If winters continue for long, not many cryptocurrencies and crypto players might survive it. To invest in the space, besides keeping in mind the known unknown of the regulatory nod, one needs to do detailed due diligence. For selecting the right cryptocurrency, track the purpose of the coin, its technology, and how strong the community is.

For investing in crypto startups or listed crypto players, analysing the business model might help. Generally, the ones with more focus on institutions as clients might fare the difficult times better than the ones who are retail-centric.

Rescuing Netflix.png

Last week, Netflix announced the sequel season for its hit show, Squid Game. In 2021, about 142 million households watched it, making Squid Game the most-viewed new show in Netflix history. The Korean drama lured the local content preferring Asian subscribers, who until then were mostly served the Hollywood content.

Now, the launch of Squid Game 2 comes at a time when Netflix is reeling under subscriber loss.
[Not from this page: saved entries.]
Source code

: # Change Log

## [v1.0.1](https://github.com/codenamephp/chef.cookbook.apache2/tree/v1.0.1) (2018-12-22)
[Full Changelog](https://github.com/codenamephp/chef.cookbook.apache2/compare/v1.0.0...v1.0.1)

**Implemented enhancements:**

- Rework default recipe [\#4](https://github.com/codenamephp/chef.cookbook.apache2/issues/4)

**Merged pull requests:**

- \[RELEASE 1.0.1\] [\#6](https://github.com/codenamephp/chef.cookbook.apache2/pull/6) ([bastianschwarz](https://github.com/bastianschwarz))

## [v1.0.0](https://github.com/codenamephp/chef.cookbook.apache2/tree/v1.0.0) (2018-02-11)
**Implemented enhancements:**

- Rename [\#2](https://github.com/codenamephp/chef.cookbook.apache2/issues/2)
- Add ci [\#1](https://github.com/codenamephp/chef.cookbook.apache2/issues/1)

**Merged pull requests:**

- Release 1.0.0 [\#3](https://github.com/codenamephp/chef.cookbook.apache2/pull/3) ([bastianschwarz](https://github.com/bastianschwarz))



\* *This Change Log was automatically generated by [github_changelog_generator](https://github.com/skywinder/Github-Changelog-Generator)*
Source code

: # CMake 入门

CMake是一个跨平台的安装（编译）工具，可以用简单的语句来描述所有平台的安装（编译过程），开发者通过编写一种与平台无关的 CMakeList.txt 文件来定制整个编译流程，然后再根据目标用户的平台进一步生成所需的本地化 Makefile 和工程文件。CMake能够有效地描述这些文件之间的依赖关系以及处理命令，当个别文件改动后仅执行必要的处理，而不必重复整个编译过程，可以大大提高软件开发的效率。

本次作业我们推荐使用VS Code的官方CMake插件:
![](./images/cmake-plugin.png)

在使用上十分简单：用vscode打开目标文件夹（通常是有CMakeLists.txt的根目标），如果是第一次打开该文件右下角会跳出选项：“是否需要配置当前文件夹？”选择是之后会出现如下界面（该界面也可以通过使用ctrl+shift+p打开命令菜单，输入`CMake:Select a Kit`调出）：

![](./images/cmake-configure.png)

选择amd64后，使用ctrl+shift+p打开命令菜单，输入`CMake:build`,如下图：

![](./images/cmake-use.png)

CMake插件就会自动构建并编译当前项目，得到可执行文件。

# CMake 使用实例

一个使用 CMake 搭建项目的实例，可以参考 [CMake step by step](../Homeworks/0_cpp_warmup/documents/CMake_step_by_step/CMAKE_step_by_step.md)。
It reported a net loss of 200,000 subscribers globally, the first time ever since 2011. The bad news was it expects to lose another 2 million subscribers this quarter.

Rough times

Netflix lost 640,000 subscribers in the U.S. and Canada, 350,000 subscribers in Latin America, and 300,000 subscribers in Europe, the Middle East, and Africa (EMEA). The pioneer of TV on demand reported growth in only one region: Asia-Pacific, where paying subscribers grew by 1.1 million.

Hence the region could turn into a growth engine for the OTT platform if local series like Squid Game is focused more on.

How did the Squid game help Netflix last year?

  • The show boosted Netflix's market value by $19 billion within a month of its launch, way ahead of its streaming peers in the said time period

  • Netflix added 4.4 million subscribers in the quarter when the show was released, exceeding projections of 3.7 million

  • For Netflix, the entire season of Squid Game cost $21 million to produce – and the investment is now estimated to be worth $900 million

Our take

While local drama content like Squid game is a prime part of Netflix's strategy to tap into Asian markets, the platform also came up with series in more languages or launched more pocket-friendly mobile versions.

Asian markets will be different from others such as the US markets since pocket shares might be lower but the potential number of subscribers could be higher. It will be interesting to watch how Netflix gets it right here!